(Given data)

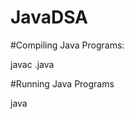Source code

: # JavaDSA

#Compiling Java Programs: 

javac <FileName>.java

#Running Java Programs

java <FileName>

(End Given data)

Every line of the listing is to be repeated exactly, and the pictures are to be dropped.

Exercise solution »
Source code

: # JavaDSA

#Compiling Java Programs: 

javac <FileName>.java

#Running Java Programs

java <FileName>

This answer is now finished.